My Top 10 Irish Dishes of 2018 #6

“Oysters 3 Ways” at PJ’s Oyster Bar in Carlingford

 

 

 

Au Naturel, Kilpatrick and Grilled, are the three offerings on the “Carlingford Oyster” section of the menu at PJ Ohares Bar. I ordered a pair of each. The half shell oysters were black-lipped and quite delicious, though still a little skinny in October. The Kilpatrick were over-the-top barbecued oysters with bacon, cheddar and hot sauce–my least favorite of the three. The grilled oysters with spring onion and garlic flavored breadcrumbs were sensational–I am trying to duplicate the flavor at home.

 

PJ’s is located in the center of the medieval village of Carlingford in County Louth. The glacial fjord called Carlingford Lough separates County Louth on the south shore from County Down to the north. The ocean inlet was given its name by the Vikings who occupied the area in the 9th Century.
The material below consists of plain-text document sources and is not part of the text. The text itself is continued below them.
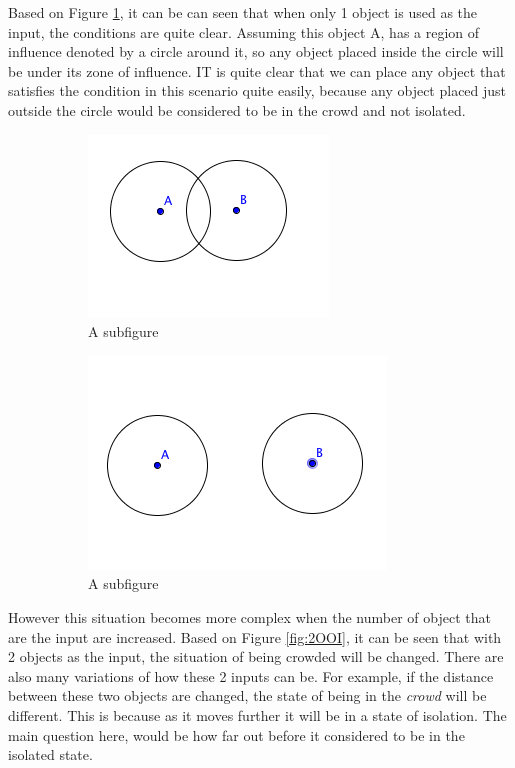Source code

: \documentclass[a4paper,11pt]{article}
\begin{document}
Based on Figure \ref{fig:1OOI}, it can be can seen that when only 1 object is used as the input, the conditions are quite clear. Assuming this object A, has a region of influence denoted by a circle around it, so any object placed inside the circle will be under its zone of influence. IT is quite clear that we can place any object that satisfies the condition in this scenario quite easily, because any object placed just outside the circle would be considered to be in the crowd and not isolated. 

\begin{figure}[h]
\centering
\begin{subfigure}{.4\textwidth}
  \centering
  \includegraphics[width=.4\linewidth]{2OOIClose}
  \caption{A subfigure}
  \label{fig:1OOI}
\end{subfigure}%
\begin{subfigure}{.4\textwidth}
  \centering
  \includegraphics[width=.4\linewidth]{2OOIFar}
  \caption{A subfigure}
  \label{fig:2OOIFar}
\end{subfigure}
\caption{}
\label{fig:Condition}
\end{figure}


However this situation becomes more complex when the number of object that are the input are increased. Based on Figure \ref{fig:2OOI}, it can be seen that with 2 objects as the input, the situation of being crowded will be changed. There are also many variations of how these 2 inputs can be. For example, if the distance between these two objects are changed, the state of being in the \textit{crowd} will be different. This is because as it moves further it will be in a state of isolation. The main question here, would be how far out before it considered to be in the isolated state.
\end{document}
The town of Carlingford is on the south shore and has been a ferry port since the 12th century.

 

Until they were fished out, the oysters of Carlingford were considered by many to be Ireland’s best:

“In vain may the Parisian boast of his Cancale, the Londoner of his Colchester, or even our western shores of their green-finned Burrin, exquisite Pooldoody – who dare compare them to a rare Carlingford? (The Penny Journal, 1832)

 

Inspired by their romantic legend of the Carlingford oyster as recounted on a BBC radio broadcast, Peter Louet-Feisser began the revival of Carlingford oysters in 1974.  He created the Carlingford Oyster Company which buys seedling Gigas oysters from Normandy and raises them in bags set on trellises in the intertidal flats. The oysters are purified, packed and shipped directly to restaurants and customers from the shores of the lough.

 

Give them a try, should you get the chance.